Try it: Once you have located the line containing "distribution over answers, e.g.\" in the material below, return it exactly along with each line after it through the line containing "the input-output relation;".

*** Block opens ***

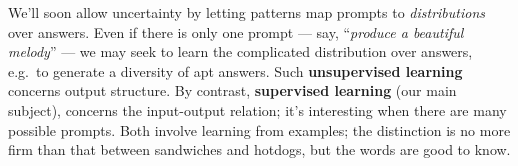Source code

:   We'll soon allow uncertainty by letting patterns map prompts to
  \emph{distributions} over answers.
  Even if there is only one prompt --- say, ``\emph{produce a
  beautiful melody}'' --- we may seek to learn the complicated
  distribution over answers, e.g.\ to generate a diversity of apt
  answers.  Such \textbf{unsupervised learning} concerns output
  structure.
  By contrast, \textbf{supervised learning} (our main subject), concerns
  the input-output relation; it's interesting when there are many possible prompts.
  Both involve learning from examples; the distinction is no more firm
  than that between sandwiches and hotdogs, but the words are good to
  know.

*** Block closes ***

Expected answer:
  distribution over answers, e.g.\ to generate a diversity of apt
  answers.  Such \textbf{unsupervised learning} concerns output
  structure.
  By contrast, \textbf{supervised learning} (our main subject), concerns
  the input-output relation; it's interesting when there are many possible prompts.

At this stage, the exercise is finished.